A Morton’s or intermetatarsal neuroma is a pinching of the nerve, generally between the 3rd and 4th metatarsal heads in the foot. It is as a result of fibrosis close to the nerve, however it does get called a ‘neuroma’ even though it is not truly a neuroma. It's in females in their 40's to 60's, implying that smaller shoes could possibly be part of the issue.
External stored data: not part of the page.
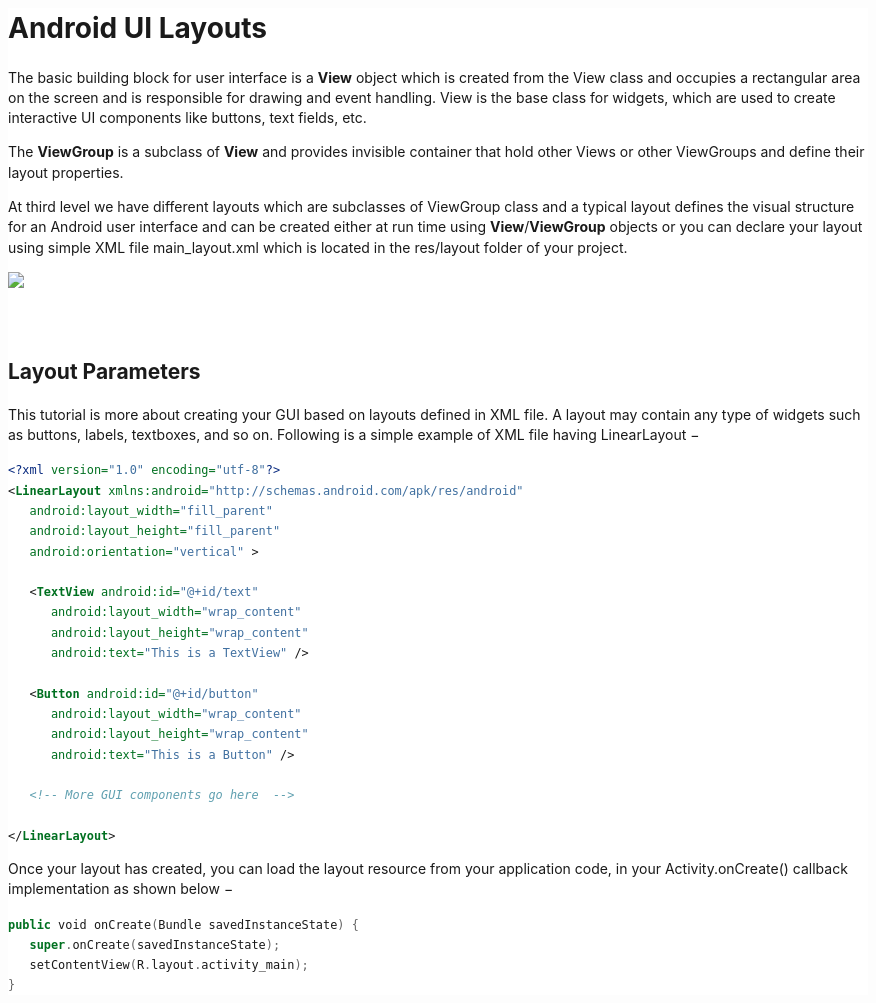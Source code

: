 # Android UI Layouts
The basic building block for user interface is a **View** object which is created from the View class and occupies a rectangular area on the screen and is responsible for drawing and event handling. View is the base class for widgets, which are used to create interactive UI components like buttons, text fields, etc.

The **ViewGroup** is a subclass of **View** and provides invisible container that hold other Views or other ViewGroups and define their layout properties.

At third level we have different layouts which are subclasses of ViewGroup class and a typical layout defines the visual structure for an Android user interface and can be created either at run time using **View**/**ViewGroup** objects or you can declare your layout using simple XML file main_layout.xml which is located in the res/layout folder of your project.

![](https://www.tutorialspoint.com/android/images/layout.jpg)

<br>

## **Layout Parameters**

This tutorial is more about creating your GUI based on layouts defined in XML file. A layout may contain any type of widgets such as buttons, labels, textboxes, and so on. Following is a simple example of XML file having LinearLayout −
```xml
<?xml version="1.0" encoding="utf-8"?>
<LinearLayout xmlns:android="http://schemas.android.com/apk/res/android"
   android:layout_width="fill_parent"
   android:layout_height="fill_parent"
   android:orientation="vertical" >
   
   <TextView android:id="@+id/text"
      android:layout_width="wrap_content"
      android:layout_height="wrap_content"
      android:text="This is a TextView" />
      
   <Button android:id="@+id/button"
      android:layout_width="wrap_content"
      android:layout_height="wrap_content"
      android:text="This is a Button" />
      
   <!-- More GUI components go here  -->
   
</LinearLayout>
```



Once your layout has created, you can load the layout resource from your application code, in your Activity.onCreate() callback implementation as shown below −
```kotlin
public void onCreate(Bundle savedInstanceState) {
   super.onCreate(savedInstanceState);
   setContentView(R.layout.activity_main);
}
```
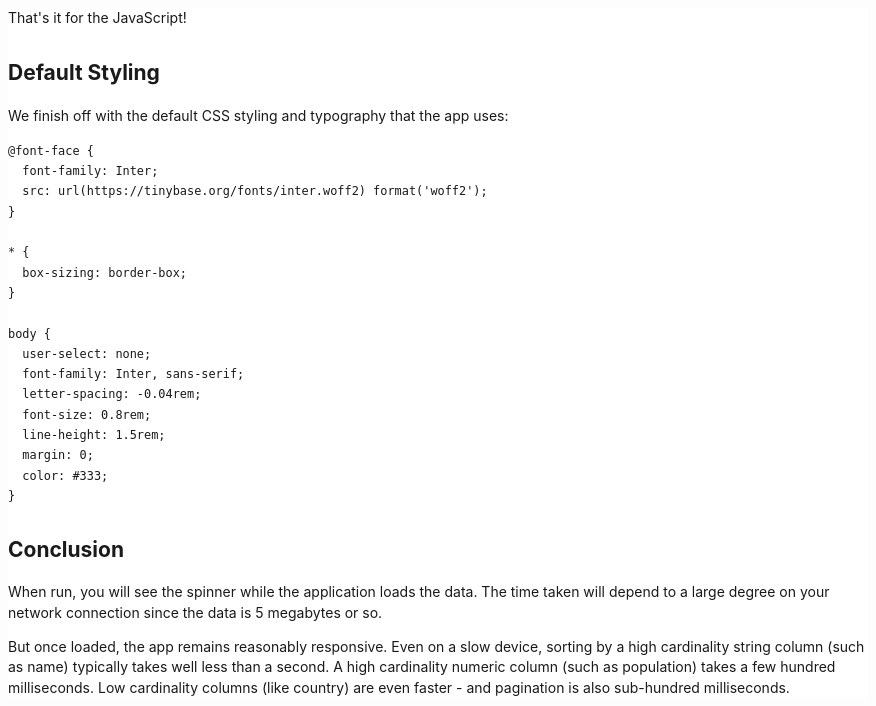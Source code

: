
 ```less
```

That's it for the JavaScript!

## Default Styling

We finish off with the default CSS styling and typography that the app uses:

```less
@font-face {
  font-family: Inter;
  src: url(https://tinybase.org/fonts/inter.woff2) format('woff2');
}

* {
  box-sizing: border-box;
}

body {
  user-select: none;
  font-family: Inter, sans-serif;
  letter-spacing: -0.04rem;
  font-size: 0.8rem;
  line-height: 1.5rem;
  margin: 0;
  color: #333;
}
```

## Conclusion

When run, you will see the spinner while the application loads the data. The
time taken will depend to a large degree on your network connection since the
data is 5 megabytes or so.

But once loaded, the app remains reasonably responsive. Even on a slow device,
sorting by a high cardinality string column (such as name) typically takes well
less than a second. A high cardinality numeric column (such as population) takes
a few hundred milliseconds. Low cardinality columns (like country) are even
faster - and pagination is also sub-hundred milliseconds.
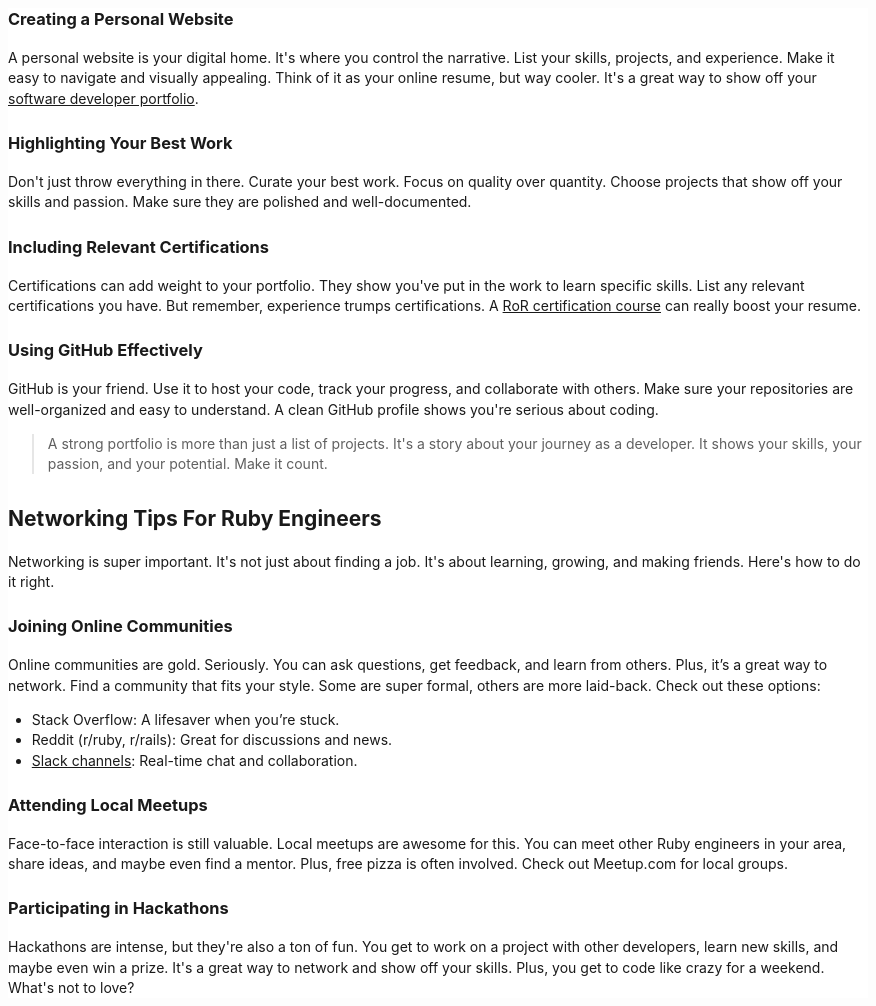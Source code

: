### Creating a Personal Website

A personal website is your digital home. It's where you control the narrative. List your skills, projects, and experience. Make it easy to navigate and visually appealing. Think of it as your online resume, but way cooler. It's a great way to show off your [software developer portfolio](https://www.codecademy.com/resources/blog/software-developer-portfolio-tips/).

### Highlighting Your Best Work

Don't just throw everything in there. Curate your best work. Focus on quality over quantity. Choose projects that show off your skills and passion. Make sure they are polished and well-documented.

### Including Relevant Certifications

Certifications can add weight to your portfolio. They show you've put in the work to learn specific skills. List any relevant certifications you have. But remember, experience trumps certifications. A [RoR certification course](https://www.codecademy.com/resources/blog/software-developer-portfolio-tips/) can really boost your resume.

### Using GitHub Effectively

GitHub is your friend. Use it to host your code, track your progress, and collaborate with others. Make sure your repositories are well-organized and easy to understand. A clean GitHub profile shows you're serious about coding.

> A strong portfolio is more than just a list of projects. It's a story about your journey as a developer. It shows your skills, your passion, and your potential. Make it count.

## Networking Tips For Ruby Engineers

Networking is super important. It's not just about finding a job. It's about learning, growing, and making friends. Here's how to do it right.

### Joining Online Communities

Online communities are gold. Seriously. You can ask questions, get feedback, and learn from others. Plus, it’s a great way to network. Find a community that fits your style. Some are super formal, others are more laid-back. Check out these options:

*   Stack Overflow: A lifesaver when you’re stuck.
*   Reddit (r/ruby, r/rails): Great for discussions and news.
*   [Slack channels](https://jetthoughts.com/blog/discover-exciting-ruby-on-rails-jobs/): Real-time chat and collaboration.

### Attending Local Meetups

Face-to-face interaction is still valuable. Local meetups are awesome for this. You can meet other Ruby engineers in your area, share ideas, and maybe even find a mentor. Plus, free pizza is often involved. Check out Meetup.com for local groups.

### Participating in Hackathons

Hackathons are intense, but they're also a ton of fun. You get to work on a project with other developers, learn new skills, and maybe even win a prize. It's a great way to network and show off your skills. Plus, you get to code like crazy for a weekend. What's not to love?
The main signs usually are shooting pains to the toes that gradually gets worse, however it is not at all times a shooting type of pain in the beginning. Symptoms will vary from one person to another with a few just experiencing a tingling of the forefoot, and some just a mild pins and needles to burning like pains. Subsequently there is usually an excruciating pain that can be present much of the time. It usually is between the 3rd and 4th metatarsal heads, but could occur in between any of them. Compressing the ball of the foot from the sides might produce the symptom and sometimes a click is often felt using the finger of the other hand while compressing the foot. This is known as a Mulder’s click.
The cause is suspected to be an impingement on the nerve by the adjacent metatarsal head, setting up a ‘pinched nerve’; the most apparent being wearing shoes that are too restricted over the ball of the feet. Additionally too much movement of the metatarsal heads could also be a factor, especially during athletic exercise. Obesity is also a common finding in people that have a Morton’s neuroma.
Traditional treatment typically begins with advice on the correct fitting of shoes and the use of metatarsal pads or domes. The footwear has to be wide enough to prevent the compression of the metatarsal heads and if possible have a reduced heel height. If that's not useful, then a surgical removal of the neuroma is warranted. Occasionally the Mortons Neuroma is treated with injection therapy in an attempt to dissolve the neuroma and cryosurgery may also be sometimes used.